I broadly agree. I think it is sometimes challenging to find the major pieces on an issue, though rarely super challenging (usually, if I just read the first few pieces I find and search citations backwards and forwards, at some point I find myself running into the same pieces over and over).

comment by jungofthewon · 2022-02-25T00:03:11.925Z · LW(p) · GW(p)

I enjoyed reading this, thanks for taking the time to organize your thoughts and convey them so clearly! I'm excited to think a bit about how we might imbue a process like this into Elicit.

This also seems like the research version of being hypothesis-driven / actionable / decision-relevant at work.

comment by Ben Pace (Benito) · 2024-01-17T20:26:48.187Z · LW(p) · GW(p)

Holden's posts on writing and research (this one, The Wicked Problem Experience [LW · GW] and Useful Vices for Wicked Problems [LW · GW]) have been the most useful posts for me from Cold Takes and been directly applicable to things I've worked on. For instance the Wicked Problem Experience was published soon after I wrote a post about the discovery of laws of nature [LW · GW], and resonated with and validated some of how I approached and worked on that. I give all three +4.

comment by Raemon · 2024-01-15T02:01:33.762Z · LW(p) · GW(p)

I've had a vague intent to deliberately apply this technique since first reading this two years ago. I haven't actually done so, alas.

It still looks pretty good to me on paper, and feels like something I should attempt at some point.

comment by Raemon · 2022-02-23T22:28:13.584Z · LW(p) · GW(p)

I'm currently exploring modes of "focusing more on learning and/or thinking" and I found this post to be a useful set of hypothesis of things to try.

I'm curious about "forming an opinion about an existing thing in the world" vs "contributing thoughts to unsolved problems."

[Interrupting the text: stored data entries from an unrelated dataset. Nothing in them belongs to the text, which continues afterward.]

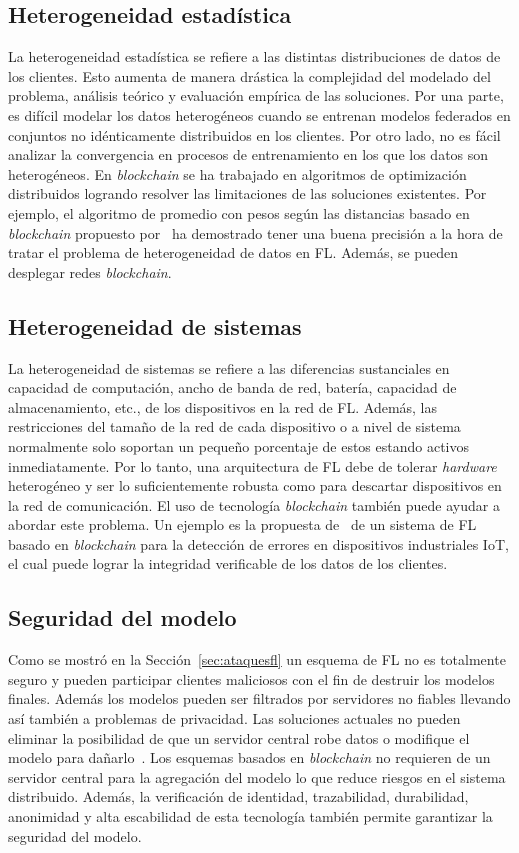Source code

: \subsection{Heterogeneidad estadística}

La heterogeneidad estadística se refiere a las distintas distribuciones de datos de los clientes. Esto aumenta de manera drástica la complejidad del modelado del problema, análisis teórico y evaluación empírica de las soluciones. Por una parte, es difícil modelar los datos heterogéneos cuando se entrenan modelos federados en conjuntos no idénticamente distribuidos en los clientes. Por otro lado, no es fácil analizar la convergencia en procesos de entrenamiento en los que los datos son heterogéneos. En \textit{blockchain} se ha trabajado en algoritmos de optimización distribuidos logrando resolver las limitaciones de las soluciones existentes. Por ejemplo, el algoritmo de promedio con pesos según las distancias basado en \textit{blockchain} propuesto por~\citet{zhang-2021} ha demostrado tener una buena precisión a la hora de tratar el problema de heterogeneidad de datos en \ac{FL}. Además, se pueden desplegar redes \textit{blockchain}.

\subsection{Heterogeneidad de sistemas}
La heterogeneidad de sistemas se refiere a las diferencias sustanciales en capacidad de computación, ancho de banda de red, batería, capacidad de almacenamiento, etc., de los dispositivos en la red de \ac{FL}. Además, las restricciones del tamaño de la red de cada dispositivo o a nivel de sistema normalmente solo soportan un pequeño porcentaje de estos estando activos inmediatamente. Por lo tanto, una arquitectura de \ac{FL} debe de tolerar \textit{hardware} heterogéneo y ser lo suficientemente robusta como para descartar dispositivos en la red de comunicación. El uso de tecnología \textit{blockchain} también puede ayudar a abordar este problema. Un ejemplo es la propuesta de~\citet{zhang-2021} de un sistema de \ac{FL} basado en \textit{blockchain} para la detección de errores en dispositivos industriales \ac{IoT}, el cual puede lograr la integridad verificable de los datos de los clientes.

\subsection{Seguridad del modelo}
Como se mostró en la Sección~\ref{sec:ataquesfl} un esquema de \ac{FL} no es totalmente seguro y pueden participar clientes maliciosos con el fin de destruir los modelos finales. Además los modelos pueden ser filtrados por servidores no fiables llevando así también a problemas de privacidad. Las soluciones actuales no pueden eliminar la posibilidad de que un servidor central robe datos o modifique el modelo para dañarlo~\cite{zhu-2023-blockfed}. Los esquemas basados en \textit{blockchain} no requieren de un servidor central para la agregación del modelo lo que reduce riesgos en el sistema distribuido. Además, la verificación de identidad, trazabilidad, durabilidad, anonimidad y alta escabilidad de esta tecnología también permite garantizar la seguridad del modelo.

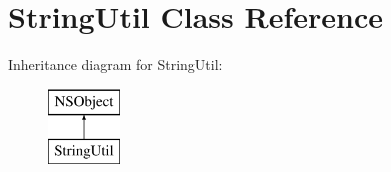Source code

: \hypertarget{interface_string_util}{
\section{\-String\-Util \-Class \-Reference}
\label{interface_string_util}
}
\-Inheritance diagram for \-String\-Util\-:\begin{figure}[H]
\begin{center}
\leavevmode
\includegraphics[height=2.000000cm]{interface_string_util}
\end{center}
\end{figure}
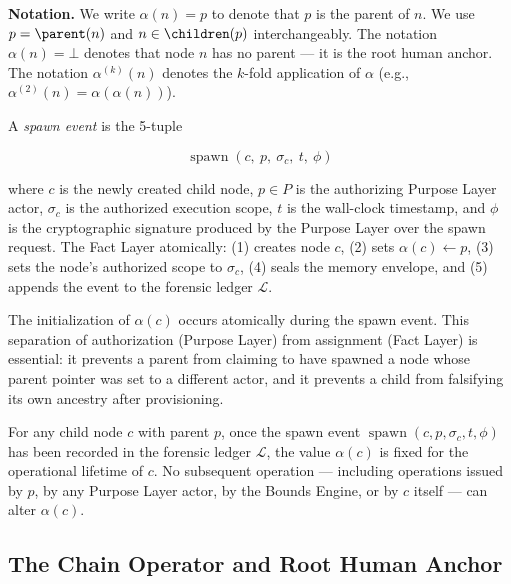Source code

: \bigskip
\noindent\textbf{Notation.} We write $\alpha(n) = p$ to denote that $p$ is the parent of $n$. We use $p = \parent(n)$ and $n \in \children(p)$ interchangeably. The notation $\alpha(n) = \bot$ denotes that node $n$ has no parent --- it is the root human anchor. The notation $\alpha^{(k)}(n)$ denotes the $k$-fold application of $\alpha$ (e.g., $\alpha^{(2)}(n) = \alpha(\alpha(n))$).

\begin{dfn}
\label{dfn:spawn-event}
A \emph{spawn event} is the 5-tuple

\begin{equation}
\operatorname{spawn}(c,\ p,\ \sigma_c,\ t,\ \phi)
\label{eq:spawn-event}
\end{equation}

where $c$ is the newly created child node, $p \in P$ is the authorizing Purpose Layer actor, $\sigma_c$ is the authorized execution scope, $t$ is the wall-clock timestamp, and $\phi$ is the cryptographic signature produced by the Purpose Layer over the spawn request. The Fact Layer atomically: (1) creates node $c$, (2) sets $\alpha(c) \leftarrow p$, (3) sets the node's authorized scope to $\sigma_c$, (4) seals the memory envelope, and (5) appends the event to the forensic ledger $\mathcal{L}$.
\end{dfn}

The initialization of $\alpha(c)$ occurs atomically during the spawn event. This separation of authorization (Purpose Layer) from assignment (Fact Layer) is essential: it prevents a parent from claiming to have spawned a node whose parent pointer was set to a different actor, and it prevents a child from falsifying its own ancestry after provisioning.

\begin{prop}
\label{prop:parent-pointer-immutable}
For any child node $c$ with parent $p$, once the spawn event $\operatorname{spawn}(c, p, \sigma_c, t, \phi)$ has been recorded in the forensic ledger $\mathcal{L}$, the value $\alpha(c)$ is fixed for the operational lifetime of $c$. No subsequent operation --- including operations issued by $p$, by any Purpose Layer actor, by the Bounds Engine, or by $c$ itself --- can alter $\alpha(c)$.
\end{prop}

\subsection{The Chain Operator and Root Human Anchor}
\label{sec:chain-operator}

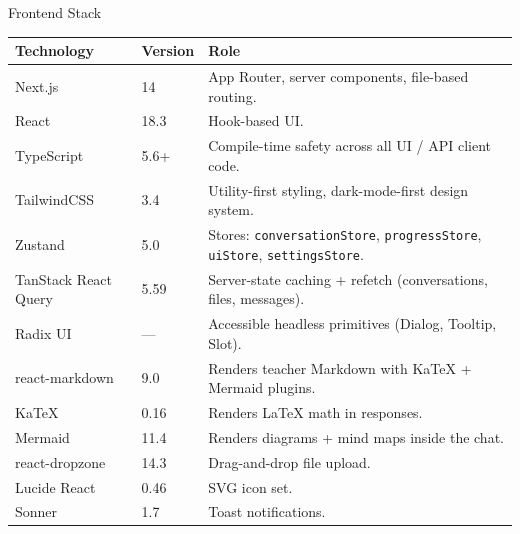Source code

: \documentclass[aspectratio=169, 10pt]{beamer}
\begin{document}
\begin{frame}{Frontend Stack}
  \tiny
  \renewcommand{\arraystretch}{1.15}
  \begin{tabular}{p{2.6cm} p{1.3cm} p{8.5cm}}
    \toprule
    \rowcolor{eduBlue!20}\textbf{Technology} & \textbf{Version} & \textbf{Role} \\
    \midrule
    Next.js                  & 14   & App Router, server components, file-based routing. \\
    React                    & 18.3 & Hook-based UI. \\
    TypeScript               & 5.6+ & Compile-time safety across all UI / API client code. \\
    TailwindCSS              & 3.4  & Utility-first styling, dark-mode-first design system. \\
    Zustand                  & 5.0  & Stores: \texttt{conversationStore}, \texttt{progressStore}, \texttt{uiStore}, \texttt{settingsStore}. \\
    TanStack React Query     & 5.59 & Server-state caching + refetch (conversations, files, messages). \\
    Radix UI                 & ---  & Accessible headless primitives (Dialog, Tooltip, Slot). \\
    react-markdown           & 9.0  & Renders teacher Markdown with KaTeX + Mermaid plugins. \\
    KaTeX                    & 0.16 & Renders LaTeX math in responses. \\
    Mermaid                  & 11.4 & Renders diagrams + mind maps inside the chat. \\
    react-dropzone           & 14.3 & Drag-and-drop file upload. \\
    Lucide React             & 0.46 & SVG icon set. \\
    Sonner                   & 1.7  & Toast notifications. \\
    \bottomrule
  \end{tabular}
\end{frame}
\end{document}
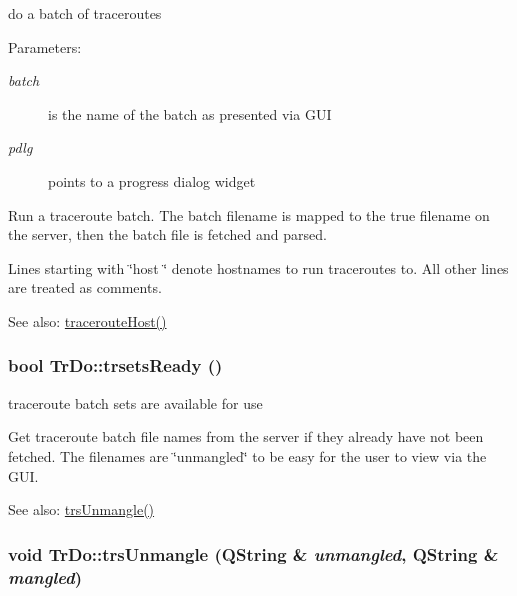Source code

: do a batch of traceroutes \begin{Desc}
\item[Parameters:]
\begin{description}
\item[{\em batch}]is the name of the batch as presented via GUI \item[{\em pdlg}]points to a progress dialog widget\end{description}
\end{Desc}
Run a traceroute batch. The batch filename is mapped to the true filename on the server, then the batch file is fetched and parsed.

Lines starting with \char`\"{}host \char`\"{} denote hostnames to run traceroutes to. All other lines are treated as comments. \begin{Desc}
\item[See also:]\hyperlink{classTrDo_13b09aaa50b54aa250c327007232ef35}{tracerouteHost()} \end{Desc}
\hypertarget{classTrDo_fe15575c4b2b447b064c833c25370dca}{
\subsubsection[trsetsReady]{\setlength{\rightskip}{0pt plus 5cm}bool TrDo::trsetsReady ()}}
\label{classTrDo_fe15575c4b2b447b064c833c25370dca}


traceroute batch sets are available for use 

Get traceroute batch file names from the server if they already have not been fetched. The filenames are \char`\"{}unmangled\char`\"{} to be easy for the user to view via the GUI. \begin{Desc}
\item[See also:]\hyperlink{classTrDo_3bbf80bc98ceb20339ff0497c99ba199}{trsUnmangle()} \end{Desc}
\hypertarget{classTrDo_3bbf80bc98ceb20339ff0497c99ba199}{
\subsubsection[trsUnmangle]{\setlength{\rightskip}{0pt plus 5cm}void TrDo::trsUnmangle (QString \& {\em unmangled}, \/  QString \& {\em mangled})}}
\label{classTrDo_3bbf80bc98ceb20339ff0497c99ba199}


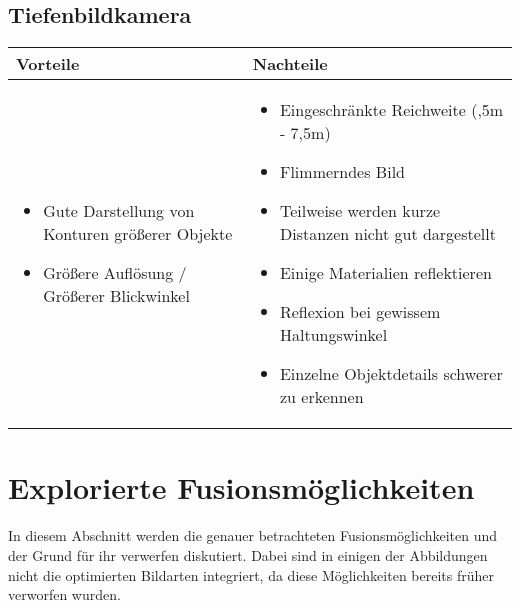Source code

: \subsection{Tiefenbildkamera}
\begin{center}
	\begin{tabular}{| p{7.5cm} | p{7.5cm} |}
		\hline
		Vorteile & Nachteile \\ \hline
		
		\begin{itemize}
			\item Gute Darstellung von Konturen größerer Objekte
			\item Größere Auflösung / Größerer Blickwinkel
		\end{itemize} & \begin{itemize}
			\item Eingeschränkte Reichweite (\ca 0,5m - 7,5m)
			\item Flimmerndes Bild
			\item Teilweise werden kurze Distanzen nicht gut dargestellt
			\item Einige Materialien reflektieren
			\item Reflexion bei gewissem Haltungswinkel
			\item Einzelne Objektdetails schwerer zu erkennen
		\end{itemize} \\ 
		\hline
	\end{tabular}
\end{center}

\section{Explorierte Fusionsmöglichkeiten}
In diesem Abschnitt werden die genauer betrachteten Fusionsmöglichkeiten und der Grund für ihr verwerfen diskutiert.
Dabei sind in einigen der Abbildungen nicht die optimierten Bildarten integriert, da diese Möglichkeiten bereits früher verworfen wurden.

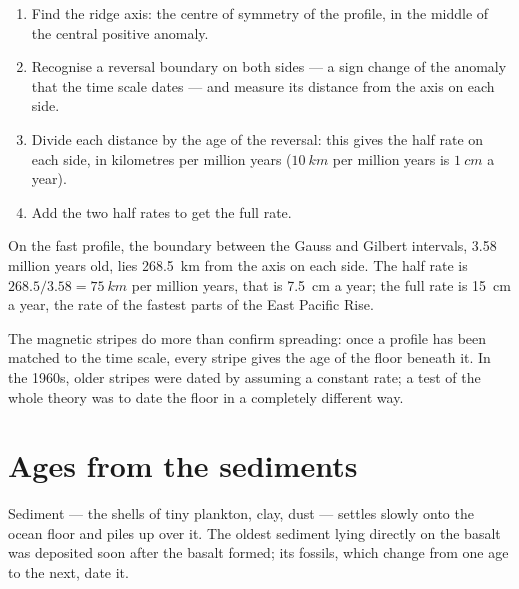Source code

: \begin{method}\label{met:g11:drift-to-spreading:rate}
\begin{enumerate}
  \item Find the ridge axis: the centre of symmetry of the profile, in the
        middle of the central positive anomaly.
  \item Recognise a reversal boundary on both sides --- a sign change of the
        anomaly that the time scale dates --- and measure its distance from
        the axis on each side.
  \item Divide each distance by the age of the reversal: this gives the half
        rate on each side, in kilometres per million years
        ($\qty{10}{km}$ per million years is $\qty{1}{cm}$ a year).
  \item Add the two half rates to get the full rate.
\end{enumerate}
\end{method}

\begin{example}\label{ex:g11:drift-to-spreading:fast}
On the fast profile, the boundary between the Gauss and Gilbert intervals,
\num{3.58} million years old, lies \qty{268.5}{km} from the axis on each side.
The half rate is $268.5/3.58 = \qty{75}{km}$ per million years, that is
\qty{7.5}{cm} a year; the full rate is \qty{15}{cm} a year, the rate of the
fastest parts of the East Pacific Rise.
\end{example}

The magnetic stripes do more than confirm spreading: once a profile has been
matched to the time scale, every stripe gives the age of the floor beneath it.
In the 1960s, older stripes were dated by assuming a constant rate; a test of
the whole theory was to date the floor in a completely different way.

\section{Ages from the sediments}

Sediment --- the shells of tiny plankton, clay, dust --- settles slowly onto
the ocean floor and piles up over it. The oldest sediment lying directly on
the basalt was deposited soon after the basalt formed; its fossils, which
change from one age to the next, date it.

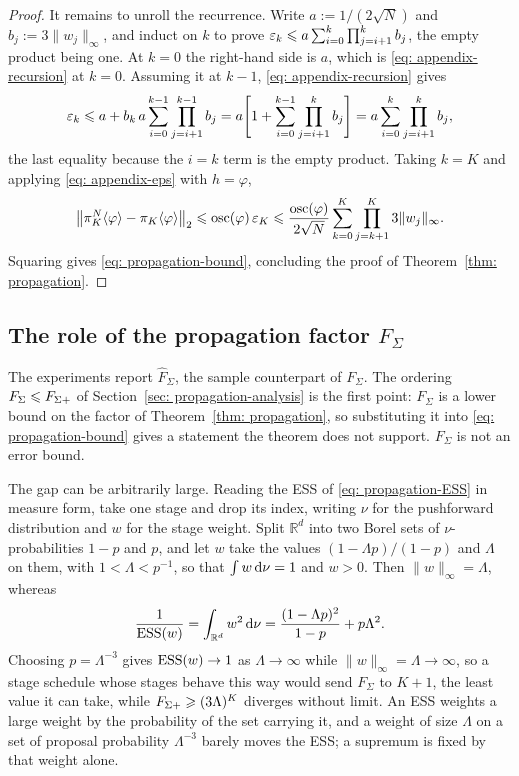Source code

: \documentclass{article}
\begin{document}
\begin{proof}
It remains to unroll the recurrence. Write $a:=1/(2\sqrt N)$ and $b_j:=3\lVert w_j\rVert_\infty$, and induct on $k$ to prove $\varepsilon_k \Le a\sum_{i=0}^{k}\prod_{j=i+1}^{k}b_j$, the empty product being one. At $k=0$ the right-hand side is $a$, which is \eqref{eq: appendix-recursion} at $k=0$. Assuming it at $k-1$, \eqref{eq: appendix-recursion} gives
\begin{equation*}
    \varepsilon_k \Le a + b_k\,a\sum_{i=0}^{k-1}\prod_{j=i+1}^{k-1}b_j
    = a\Biggl[1+\sum_{i=0}^{k-1}\prod_{j=i+1}^{k}b_j\Biggr]
    = a\sum_{i=0}^{k}\prod_{j=i+1}^{k}b_j ,
\end{equation*}
the last equality because the $i=k$ term is the empty product. Taking $k=K$ and applying \eqref{eq: appendix-eps} with $h=\varphi$,
\begin{equation*}
    \bigl\lVert\pi_K^N\langle \varphi\rangle-\pi_K\langle \varphi\rangle\bigr\rVert_2
    \Le \operatorname{osc}(\varphi)\,\varepsilon_K
    \Le \frac{\operatorname{osc}(\varphi)}{2\sqrt N}\sum_{k=0}^{K}\prod_{j=k+1}^{K}3\lVert w_j\rVert_\infty .
\end{equation*}
Squaring gives \eqref{eq: propagation-bound}, concluding the proof of Theorem~\ref{thm: propagation}.
\end{proof}

\subsection{The role of the propagation factor \texorpdfstring{$F_\Sigma$}{F-Sigma}}
\label{subsec: appendix-factor}

The experiments report $\hat F_\Sigma$, the sample counterpart of $F_\Sigma$. The ordering $F_\Sigma\Le F_{\Sigma+}$ of Section~\ref{sec: propagation-analysis} is the first point: $F_\Sigma$ is a lower bound on the factor of Theorem~\ref{thm: propagation}, so substituting it into \eqref{eq: propagation-bound} gives a statement the theorem does not support. $F_\Sigma$ is not an error bound.

The gap can be arbitrarily large. Reading the ESS of \eqref{eq: propagation-ESS} in measure form, take one stage and drop its index, writing $\nu$ for the pushforward distribution and $w$ for the stage weight. Split $\mathbb R^d$ into two Borel sets of $\nu$-probabilities $1-p$ and $p$, and let $w$ take the values $(1-\Lambda p)/(1-p)$ and $\Lambda$ on them, with $1<\Lambda<p^{-1}$, so that $\int w\,\D\nu=1$ and $w>0$. Then $\lVert w\rVert_\infty=\Lambda$, whereas
\begin{equation}
    \frac{1}{\ESS(w)} = \int_{\mathbb R^d} w^2\,\D\nu = \frac{(1-\Lambda p)^{2}}{1-p} + p\Lambda^{2} .
    \label{eq: appendix-twopoint}
\end{equation}
Choosing $p=\Lambda^{-3}$ gives $\ESS(w)\to1$ as $\Lambda\to\infty$ while $\lVert w\rVert_\infty=\Lambda\to\infty$, so a stage schedule whose stages behave this way would send $F_\Sigma$ to $K+1$, the least value it can take, while $F_{\Sigma+}\Ge(3\Lambda)^{K}$ diverges without limit. An ESS weights a large weight by the probability of the set carrying it, and a weight of size $\Lambda$ on a set of proposal probability $\Lambda^{-3}$ barely moves the ESS; a supremum is fixed by that weight alone.
\end{document}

I'm currently looking at the landscape of interpretability, and feeling a vague sense that it's either not pointed in the right direction, but I'm lacking a lot of context on how modern ML interpretability works exactly and what's been tried. I'm not sure if this is the sort of thing you think is amenable to this process.

comment by halinaeth · 2024-10-09T09:16:42.631Z · LW(p) · GW(p)

Thank you for this detailed process outline! I've been wanting to "learn by writing" for quite a while now (inspired by PG essays actually), yet never took the time out thus far. Your outline is extremely helpful to cut down time wondering "is my process any good/how will I learn through writing", and go straight to the learning (and writing)!

Regarding step 8 "get[ing] to the point where I can no longer easily tear apart my own hypothesis", I'm curious what your level of "Openness" is in your Big 5 personality traits. As someone with nearly off the charts openness, I could see myself getting stuck and flip flopping a stance near infinitely, especially as I do more research and become persuaded by more nuanced on either side.

Then again, that in itself is a skill to learn! Excited to put this to use.

comment by Zach Bennett (zach-bennett) · 2025-01-25T01:46:05.049Z · LW(p) · GW(p)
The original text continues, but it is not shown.